The Defense of Bona Fide Seniority System
42 U.S.C. § 2000e-2(h) provides, in relevant part:
[I]t shall not be an unlawful employment practice for an employer to apply different standards of compensation, or different terms, conditions, or privileges of employment pursuant to a bona fide seniority or merit system . . . provided that such differences are not the result of an intention to discriminate because of race, color, religion, sex, or national origin . . . .

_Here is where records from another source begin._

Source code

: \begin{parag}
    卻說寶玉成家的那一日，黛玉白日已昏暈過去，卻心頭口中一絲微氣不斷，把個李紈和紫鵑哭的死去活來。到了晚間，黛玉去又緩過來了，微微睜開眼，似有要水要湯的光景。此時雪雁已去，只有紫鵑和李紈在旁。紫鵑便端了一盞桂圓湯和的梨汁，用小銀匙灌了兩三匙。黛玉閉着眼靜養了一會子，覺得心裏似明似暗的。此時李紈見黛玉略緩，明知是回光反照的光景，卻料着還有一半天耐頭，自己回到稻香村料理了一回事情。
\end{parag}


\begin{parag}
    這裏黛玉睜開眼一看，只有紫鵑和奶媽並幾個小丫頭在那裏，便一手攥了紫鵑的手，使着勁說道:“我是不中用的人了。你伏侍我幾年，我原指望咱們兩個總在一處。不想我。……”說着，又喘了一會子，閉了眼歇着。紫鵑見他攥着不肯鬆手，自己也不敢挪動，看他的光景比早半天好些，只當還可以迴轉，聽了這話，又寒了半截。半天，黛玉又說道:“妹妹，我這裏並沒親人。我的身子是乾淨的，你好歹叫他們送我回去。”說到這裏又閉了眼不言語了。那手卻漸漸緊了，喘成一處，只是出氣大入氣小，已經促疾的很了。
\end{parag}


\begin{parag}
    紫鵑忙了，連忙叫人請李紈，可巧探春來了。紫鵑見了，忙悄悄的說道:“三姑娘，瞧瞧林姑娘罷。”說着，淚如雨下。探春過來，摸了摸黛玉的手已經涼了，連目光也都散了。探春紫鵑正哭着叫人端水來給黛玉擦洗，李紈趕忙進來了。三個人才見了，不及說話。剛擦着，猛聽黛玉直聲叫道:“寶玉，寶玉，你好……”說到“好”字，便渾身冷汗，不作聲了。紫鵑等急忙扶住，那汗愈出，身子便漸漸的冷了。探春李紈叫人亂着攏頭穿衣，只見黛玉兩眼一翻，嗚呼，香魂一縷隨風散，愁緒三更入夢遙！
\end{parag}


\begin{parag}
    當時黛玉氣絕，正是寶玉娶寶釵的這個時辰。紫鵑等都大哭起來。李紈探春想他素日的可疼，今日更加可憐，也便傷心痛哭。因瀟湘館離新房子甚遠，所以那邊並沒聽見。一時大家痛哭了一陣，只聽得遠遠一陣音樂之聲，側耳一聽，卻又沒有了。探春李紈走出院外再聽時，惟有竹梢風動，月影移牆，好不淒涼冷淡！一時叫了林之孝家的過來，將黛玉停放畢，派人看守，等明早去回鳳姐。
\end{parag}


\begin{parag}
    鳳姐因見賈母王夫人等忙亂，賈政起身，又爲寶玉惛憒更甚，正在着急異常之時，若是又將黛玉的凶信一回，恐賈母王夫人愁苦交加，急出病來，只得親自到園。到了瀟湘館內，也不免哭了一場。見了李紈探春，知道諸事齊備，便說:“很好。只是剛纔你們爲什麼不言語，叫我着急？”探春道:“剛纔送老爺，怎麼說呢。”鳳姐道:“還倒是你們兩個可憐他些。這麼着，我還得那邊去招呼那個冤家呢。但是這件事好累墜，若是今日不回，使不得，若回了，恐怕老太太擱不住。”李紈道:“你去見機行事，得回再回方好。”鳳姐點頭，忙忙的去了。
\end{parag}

Bona fide seniority systems are valid under Title VII pursuant to 42 U.S.C. § 2000e-2(h), even though such systems may perpetuate pre-Act discrimination. See Int'l. Bhd. of Teamsters v. United States, 431 U.S. 324, 348-55 (1977). Seniority systems do not violate Title VII even if they have a disproportionate effect on a protected group, so long as they are not intentionally discriminatory. See Pullman-Standard v. Swint, 456 U.S. 273, 289 (1982); Balint v. Carson City, 180 F.3d 1047, 1051 (9th Cir.1999) (under Title VII, "seniority systems are a valid method of providing different levels of compensation and privileges, even if they have a discriminatory impact on employees"). A seniority system is not illegal provided it is not the result of an intent to discriminate on prohibited grounds; the issue of intent is a necessary element of a Title VII action challenging the seniority system and is not merely an affirmative defense to such a challenge. See Lorance v. AT & T Technologies, Inc., 490 U.S. 900, 905 (1989); Eckles v. Consolidated Rail Corp., 94 F.3d 1041, 1046 n.7 (9th Cir. 1996) ("A 'bona fide' seniority system is one that was created for legitimate purposes, rather than for the purpose of discrimination."). Seniority systems necessarily "contain ancillary rules that accomplish certain necessary functions, but which may not themselves be directly related to length of employment" California Brewers Ass'n v. Bryant, 444 U.S. 598, 604, 607 (1980) (reversing circuit determination that "fundamental component" of seniority system is "the concept that employment rights should increase as the length of an employee's service increases.").
The Defense of After-Acquired Evidence
If an employer takes an adverse employment action such as discharging an employee for a discriminatory reason, later-discovered evidence that the employer could have used to discharge the employee for a legitimate reason does not immunize the employer from liability, but the employer does not have to offer reinstatement or front pay and only has to provide back pay "from the date of the unlawful discharge to the date the new information was discovered." McKennon v. Nashville Banner Pub. Co., 513 U.S. 352, 362 (1995); see also Rivera v. Nibco, Inc., 364 F.3d 1057, 1071 n.16 (9th Cir. 2004); O'Day v. McDonnell Douglas Helicopter Co., 79 F.3d 756, 761-62 (9th Cir. 1996). The employer must prove by a reponderance of the evidence that it would have fired the employee because of the after-acquired evidence. O'Day, 79 F.3d at 761.